И вот эта женщина, движимая своим социальным чувством, которое все же действовало и на близкой дистанции, например, по отношению к нашему парню, только совсем близко не действовало, на том расстоянии, где находился муж, — подошла к нашему парню и сказала: не стоит тебе идти на философский.
Парень наш этой фразы не понял, а тем более не понял последовавшего объяснения, которое сводилось к тому, что нет у него никаких шансов на поступление. Не понял, потому что и не мог понять: ведь философский он выбрал не потому, что так уж надеялся туда попасть, а чтобы все в классе увидели, что он не такой, как все, и еще больше его зауважали. То есть хотел добиться того, чего, поступи он на литературу и историю, а тем более на какой-нибудь, скажем, факультет механики в политехнический, он ни за что не добился бы, потому что, придя из самых низов, не способен был выражаться так, чтобы привлекать к себе всеобщее внимание. Оставалась философия, на которую, если смотреть реально, у него в самом деле шансов не было: уже в объявлении об условиях приема сообщалось, а может, это на подготовительном отделении говорили, что при решении вопроса о приеме будет очень даже приниматься во внимание, читает ли абитуриент классиков философии, например Гегеля или Маркса, в подлиннике.

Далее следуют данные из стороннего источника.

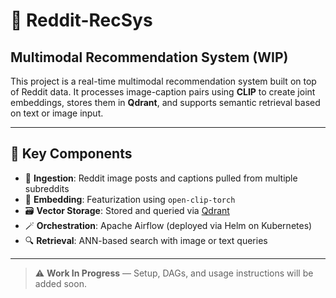 # 🧠 Reddit-RecSys  
## Multimodal Recommendation System (WIP)

This project is a real-time multimodal recommendation system built on top of Reddit data. It processes image-caption pairs using **CLIP** to create joint embeddings, stores them in **Qdrant**, and supports semantic retrieval based on text or image input.

---

## 🔧 Key Components

- 🔄 **Ingestion**: Reddit image posts and captions pulled from multiple subreddits
- 🧠 **Embedding**: Featurization using `open-clip-torch`
- 🗃️ **Vector Storage**: Stored and queried via [Qdrant](https://qdrant.tech)
- 🪄 **Orchestration**: Apache Airflow (deployed via Helm on Kubernetes)
- 🔍 **Retrieval**: ANN-based search with image or text queries

---

> ⚠️ **Work In Progress** — Setup, DAGs, and usage instructions will be added soon.
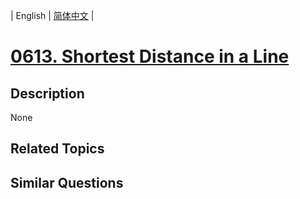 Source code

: 
| English | [简体中文](README.md) |
# [0613. Shortest Distance in a Line](https://leetcode-cn.com/problems/shortest-distance-in-a-line/)
## Description
None
## Related Topics

## Similar Questions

Наш парнишка, услышав это на подготовительном, только ухмыльнулся, уверенный, что таких людей нет; а они, оказывается, были. Это выяснилось, когда абитуриенты, собираясь перед вступительным экзаменом кучками в коридоре, обменивались слухами и предположениями; у девушек были короткие волосы, у ребят начинала формироваться бородка, они еще до приема выглядели как какие-нибудь неогегельянцы, к тому же названия книг известных авторов они произносили по-немецки или по-английски, например, Феноменология духа (Phanomenologie des Geistes), что и по-венгерски-то не сразу поймешь. А потом зашла речь о какой-то небольшой работе, кажется, Маркса, о средствах производства: один из пришедших на экзамен сказал, что это основополагающая вещь, а другой ответил, мол, я искал ее в библиотеке иностранной литературы, но там не было, кто-то уже взял, и тогда первый засмеялся: так это я был, и что это была как раз та книга, вернее, тот экземпляр, который, видимо, читал Ференц Фехер[13], философ, которому пришлось уехать на Запад, — представляешь, на полях были его пометки. Только тут наш парень понял, сколько всего он должен знать, чтобы на него обратили внимание в этом кругу. Знать хотя бы такие имена, как Ференц Фехер, о котором он до сих пор понятия не имел, а об иностранных языках и говорить нечего, и вообще, здесь сказать «философский факультет» — это ничего не сказать, здесь это само собой разумеется, здесь все, на кого ни глянь, для того и пришли, чтобы поступить на философский.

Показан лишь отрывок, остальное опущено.